I am fascinated by how our ecological identities are formed.

There are many pervasive perspectives that create a binary relationship between nature and people. These threads unconsciously teach us that there are invisible barriers between nature and ourselves. If we shift our perspective and see ourselves as embedded within a large tapestry of reciprocal relationships, how does the narrative change? Conserving nature becomes less about protecting other forms of life and shifts to an understanding that what stands to be lost is ourselves.

In our current era there is a constant barrage of warnings about the crisis of the natural world. At the same time, there is a growing movement to recognize the extraordinary benefits of time spent in nature. It is my hope that we raise a generation of children who are resilient and creative in their desire to heal these relationships. I believe this starts by reminding people to look at the natural world with the curiosity of a child.
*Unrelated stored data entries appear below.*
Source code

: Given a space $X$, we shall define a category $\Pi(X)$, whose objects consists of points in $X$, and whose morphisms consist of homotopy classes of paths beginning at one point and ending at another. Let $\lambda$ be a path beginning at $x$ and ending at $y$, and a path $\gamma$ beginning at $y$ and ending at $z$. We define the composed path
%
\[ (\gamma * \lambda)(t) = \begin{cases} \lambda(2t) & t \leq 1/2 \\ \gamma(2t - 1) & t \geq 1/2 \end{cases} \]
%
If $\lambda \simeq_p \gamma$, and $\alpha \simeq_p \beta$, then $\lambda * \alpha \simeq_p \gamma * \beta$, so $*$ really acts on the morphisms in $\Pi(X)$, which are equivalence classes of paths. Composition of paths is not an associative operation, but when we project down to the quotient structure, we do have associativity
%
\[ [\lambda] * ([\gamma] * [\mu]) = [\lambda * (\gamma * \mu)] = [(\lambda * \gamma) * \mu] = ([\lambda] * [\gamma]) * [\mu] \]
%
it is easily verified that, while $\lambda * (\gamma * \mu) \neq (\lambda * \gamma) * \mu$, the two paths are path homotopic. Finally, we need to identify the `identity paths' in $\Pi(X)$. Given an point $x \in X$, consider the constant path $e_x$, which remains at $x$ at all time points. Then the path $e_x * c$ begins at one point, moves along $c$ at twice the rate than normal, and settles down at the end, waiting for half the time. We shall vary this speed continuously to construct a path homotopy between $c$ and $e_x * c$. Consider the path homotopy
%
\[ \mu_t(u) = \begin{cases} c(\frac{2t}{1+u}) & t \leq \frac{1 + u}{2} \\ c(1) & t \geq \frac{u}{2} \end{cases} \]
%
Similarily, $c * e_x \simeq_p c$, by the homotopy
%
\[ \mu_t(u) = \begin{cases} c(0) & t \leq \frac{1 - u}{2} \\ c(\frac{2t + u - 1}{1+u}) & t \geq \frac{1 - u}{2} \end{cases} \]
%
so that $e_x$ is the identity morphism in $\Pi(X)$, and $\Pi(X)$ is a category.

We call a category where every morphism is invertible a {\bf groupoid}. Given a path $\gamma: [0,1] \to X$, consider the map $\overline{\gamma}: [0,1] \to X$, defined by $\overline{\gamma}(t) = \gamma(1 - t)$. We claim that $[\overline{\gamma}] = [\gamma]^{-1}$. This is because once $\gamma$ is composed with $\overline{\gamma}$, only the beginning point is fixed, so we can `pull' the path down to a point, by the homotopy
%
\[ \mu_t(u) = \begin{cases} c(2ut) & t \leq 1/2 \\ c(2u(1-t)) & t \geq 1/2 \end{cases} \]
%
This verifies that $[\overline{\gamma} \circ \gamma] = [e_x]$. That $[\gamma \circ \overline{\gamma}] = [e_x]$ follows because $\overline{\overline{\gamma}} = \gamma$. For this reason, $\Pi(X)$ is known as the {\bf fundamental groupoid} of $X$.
To inspire them to remember childhood play immersed in the wonder of the outdoors and encourage them to provide those same opportunities to our children. 

In my current body of work, I hope to highlight the natural beauty thriving within human dominated landscapes. To emphasize that we are a thread within the system of nature not outside it. My paintings are pieces of my ecological identity and explore internal and external dialogues. I hope they resonate with your own memories. I hope they remind you to marvel at the natural world we are a part of and perhaps to question where strength lies. When we acknowledge with gratitude the beauty and wonder of the natural tapestry we are woven into we can heal mental disparagement and inspire ecological hope, love, and responsibility.”

Elizabeth Hutchinson
October 2022


Light Dance

This series of paintings explores a relationship between two people across the country of Canada, between Ontario and British Columbia. The series of paintings animates their personal journeys as they travel towards one another on their life paths. The Northern Lights act as a constant backdrop for the story, starting out dim and faint on the edges of the series, and then becoming more vivid and colourful towards the centre, as the night sky becomes darker and the two characters meet in the middle at Windfall Lake, BC. The meeting between the two people proves to be a lasting bond. 

My work in general is focused on the relationship between human beings and the land. In painting, the land can function as an allegory in storytelling, which I like to play with, yet at the same time I am interested in the ways in which we currently ‘flatten’ the landscape into aesthetic imagery and decorative backdrops to our activities in cell phone pictures and snap photography. The landscape, to me, functions as both an immersive living environment to be interacted with, and a flat decorative vista of beauty to be admired and to be photographed in front of. I like to play with this duality in my paintings.